For something as large as KDE, perhaps you should have considered installing from packages instead.
I’ve successfully compiled KDE a number of times from the ports collection, however. Perhaps you didn’t check out the ports tree properly, or tried to build from an out-of-date tree?
Well, after being a Slackware user for years, I switched to RedHat 9. Why? Am I mad? No. It was just apealing at the moment. I got somewhat tired of compiling from source or downloading Half broken slack packages from the net. I just don’t have time for it. In the mean time I’ve tryed FreeBSD. A couple of year ago actually, but its not appealing on the desktop. Windows neither for me. So I keep using Linux for the desktop. Maybe I’ll go back to Slackware, but for now I’ll stay with Red Hat.
1. There is no appreciable difference between the stability of Linux and FreeBSD on good hardware. If you’re running either a freebsd release/stable branch, or a 2.4.x kernel (with the exception of the one that corrupts fs’s), the machine won’t crash.
2. There is virtually no difference in performance between the two. FreeBSD networking is marginally faster. Linux threading and DRI performance is faster. This is where you might make a choice regarding a desktop machine versus a server.
3. Linux has XFS, FreeBSD doesn’t. The last two servers I’ve put together have been Linux because I’ve been really impressed with XFS. UFS is old and slow. UFS2 is better, but I haven’t found many people who use it in a production environment yet. XFS has years of use because of Irix.
4. Installer. The FreeBSD installer has a couple of quirks that make it frustrating to use (if your mirror craps out, you start *all* the downloads again). There are Linux installers that are worse; Gentoo immediately comes to mind. So do the rpm-based distros with their dependency hell. I don’t think I’ve ever been able to get Mandrake installed in under a gig. Both FreeBSD and Debian I’ve been able to get in under 100M.

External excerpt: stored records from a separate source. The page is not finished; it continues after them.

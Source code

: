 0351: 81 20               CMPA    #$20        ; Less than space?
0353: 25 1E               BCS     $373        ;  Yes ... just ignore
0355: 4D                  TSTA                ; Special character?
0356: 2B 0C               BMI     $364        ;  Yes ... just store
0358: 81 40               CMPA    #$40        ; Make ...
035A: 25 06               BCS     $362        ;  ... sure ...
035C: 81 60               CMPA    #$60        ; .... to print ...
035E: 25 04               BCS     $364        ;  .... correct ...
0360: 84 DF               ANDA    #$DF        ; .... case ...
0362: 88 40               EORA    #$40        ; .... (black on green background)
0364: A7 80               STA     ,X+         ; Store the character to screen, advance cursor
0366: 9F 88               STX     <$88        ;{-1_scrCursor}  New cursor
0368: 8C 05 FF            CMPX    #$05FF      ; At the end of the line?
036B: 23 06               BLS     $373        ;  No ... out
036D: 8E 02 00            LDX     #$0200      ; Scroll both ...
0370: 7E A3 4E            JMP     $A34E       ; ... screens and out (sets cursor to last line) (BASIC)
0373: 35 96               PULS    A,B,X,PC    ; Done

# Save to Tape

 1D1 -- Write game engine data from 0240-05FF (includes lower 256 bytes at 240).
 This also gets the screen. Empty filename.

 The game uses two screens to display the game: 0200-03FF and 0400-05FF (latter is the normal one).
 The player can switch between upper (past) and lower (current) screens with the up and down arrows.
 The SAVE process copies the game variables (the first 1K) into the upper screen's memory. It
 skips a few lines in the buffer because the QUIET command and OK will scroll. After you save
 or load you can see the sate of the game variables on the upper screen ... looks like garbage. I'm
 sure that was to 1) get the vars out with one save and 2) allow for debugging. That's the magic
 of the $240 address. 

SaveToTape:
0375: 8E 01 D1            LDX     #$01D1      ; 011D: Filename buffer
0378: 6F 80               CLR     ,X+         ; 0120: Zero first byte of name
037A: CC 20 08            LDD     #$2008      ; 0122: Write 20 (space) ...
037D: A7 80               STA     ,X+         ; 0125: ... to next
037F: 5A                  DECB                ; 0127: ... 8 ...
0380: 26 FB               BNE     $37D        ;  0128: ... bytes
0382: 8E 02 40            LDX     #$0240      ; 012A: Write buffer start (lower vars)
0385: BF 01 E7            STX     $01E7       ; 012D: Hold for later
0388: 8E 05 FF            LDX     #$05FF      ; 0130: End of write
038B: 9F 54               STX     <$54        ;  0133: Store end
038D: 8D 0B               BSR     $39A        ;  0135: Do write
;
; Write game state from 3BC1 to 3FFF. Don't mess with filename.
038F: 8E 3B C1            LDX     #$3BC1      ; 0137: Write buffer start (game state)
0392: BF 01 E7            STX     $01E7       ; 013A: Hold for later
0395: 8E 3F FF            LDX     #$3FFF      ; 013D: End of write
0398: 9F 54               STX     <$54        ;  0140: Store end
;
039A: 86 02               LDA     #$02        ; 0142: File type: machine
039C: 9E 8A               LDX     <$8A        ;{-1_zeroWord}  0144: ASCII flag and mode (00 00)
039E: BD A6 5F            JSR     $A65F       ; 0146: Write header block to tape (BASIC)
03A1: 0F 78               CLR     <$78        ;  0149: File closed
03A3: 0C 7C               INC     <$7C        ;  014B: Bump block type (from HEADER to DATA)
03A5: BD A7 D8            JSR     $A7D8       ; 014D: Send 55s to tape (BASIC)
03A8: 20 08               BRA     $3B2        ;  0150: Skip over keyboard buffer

So, other than those few differences, it comes down to two real issues…
– Personal preference. Some people like the way that BSD puts its system together — I don’t. I like SysV init, and you don’t have that choice on FreeBSD. kill -HUP some bs like that.
– Freedom. Well, we’ve been over this many times. I support GNU software. Don’t get me wrong, a BSD license is better than Microsoft’s, but it’s not as good.
BTW, although I’ve used both on the desktop, neither one of them is ready for prime-time there. They’re both old true-to-form Unixes, which don’t work on the desktop. Maybe something based on Darwin. Maybe the Hurd. It’ll happen sometime…..
Actually WineX runs well in CURRENT using the linux translation layer.
I’m getting tired of people suggesting people to use the open source version of winex. There are differences other than the copy protection stuff, if you buy the application (like any good gamer would) you will be presented with a list of software used in the binary version which cannot be released open source.
Things I liked (and not mentioned previously) since I installed FreeBSD were:
-The text mode screensaver (you have several choices too);
-The text mode mouse pointer (cursor) is shaped (class mathers).
</end of not mentioned by others>
The text mode admin panel (/stand/sysinstall) is very logical, but a new panel with Python and tcl/Tk would be a nice improvement.
The packaging system and ports usage;
The way the directories and files are positioned;
The documentation is of high quality and aimed at new users (unlike Linux distro documentation (excluding SuSE documentation, maybe);
The kernel compiles, 98% of the times, cleanly if you make it according to the handbook (unlike the Linux kernel compilation) and the kernel config file is easy to configure;
The comunnity is very helpfull and polite.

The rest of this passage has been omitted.